Premium Tax Credit
A premium tax credit is available for health insurance coverage purchased from a state Exchange. Exchanges must determine whether individuals are eligible, and the tax credit is paid on an advance basis to the health insurance provider. Individuals are eligible for the tax credit if: (1) their household income is at least 100% and not more than 400% of the Federal Poverty Line (FPL); (2) they are not eligible for governmental coverage (such as Medicare, Medicaid and CHIP); and (3) they are not eligible for employer coverage that is adequate and affordable. Household income is based on the income of the taxpayer and all other individuals in the taxpayer's household who are required to file a tax return.
Premium Tax Credit FAQs
- What is the Federal Poverty Line?
Answer: The Federal Poverty Line is a poverty threshold used for administrative purposes, such as determining financial eligibility for certain federal assistance programs. The FPL is issued each year by the Department of Health and Human Services and published in the Federal Register. The most recent FPL numbers are available by clicking here.
- What is 400% of FPL?
Answer:The following are examples of 400% of FPL in 2012 for different family sizes:
- Individual: $44,680
- Family of 2: $60,520
- Family of 4: $92,200
- Family of 6: $123,880
- When is employer coverage considered to be "adequate"?

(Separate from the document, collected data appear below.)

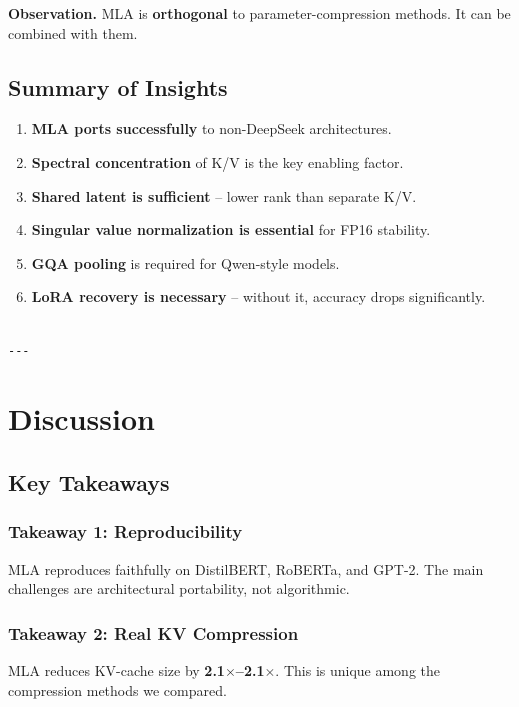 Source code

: \textbf{Observation.} MLA is \textbf{orthogonal} to parameter-compression methods. It 
can be combined with them.

\subsection{Summary of Insights}

\begin{enumerate}
\item \textbf{MLA ports successfully} to non-DeepSeek architectures.
\item \textbf{Spectral concentration} of K/V is the key enabling factor.
\item \textbf{Shared latent is sufficient} -- lower rank than separate K/V.
\item \textbf{Singular value normalization is essential} for FP16 stability.
\item \textbf{GQA pooling} is required for Qwen-style models.
\item \textbf{LoRA recovery is necessary} -- without it, accuracy drops
  significantly.
\end{enumerate}
\begin{lstlisting}

---
\end{lstlisting}


\section{Discussion}

\subsection{Key Takeaways}

\subsubsection{Takeaway 1: Reproducibility}

MLA reproduces faithfully on DistilBERT, RoBERTa, and GPT-2. The main 
challenges are architectural portability, not algorithmic.

\subsubsection{Takeaway 2: Real KV Compression}

MLA reduces KV-cache size by \textbf{2.1$\times$--2.1$\times$}. This is 
unique among the compression methods we compared.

Answer: Employer coverage is considered to be adequate if the plan pays at least 60% of the allowable costs covered by the plan. If an employee is eligible for employer coverage that is adequate, the employee is not eligible for a premium tax credit.
- When is employer coverage considered to be “affordable”?
Answer: Employer coverage is considered to be affordable if the employee’s required payment for employee-only coverage does not exceed 9.5% of the employee’s household income. If an employee is eligible for employer coverage that is affordable, the employee’s family is not eligible for a premium tax credit.
- How is the premium tax credit calculated?
Answer: The premium tax credit is the lesser of the premium for the plan in which the taxpayer actually enrolls, or the excess of the premium for a benchmark plan over the applicable percentage of the taxpayer's household income. The benchmark plan is the second lowest cost silver plan available in the individual market in the rating area in which the taxpayer resides. The applicable percentage of the taxpayer's household income represents the amount of the taxpayer's required out-of-pocket contribution to the premium cost if the taxpayer purchases the benchmark plan. The remainder of the premium for the benchmark plan is the premium tax credit amount.
- How is the premium tax credit reconciled?
Answer: The taxpayer's applicable percentage varies with household income, increasing from 2% (household income at 100% of FPL) to 9.5% (household income at 400% of FPL). The premium tax credit is available for the taxpayer and other individuals the taxpayer claims as tax dependents.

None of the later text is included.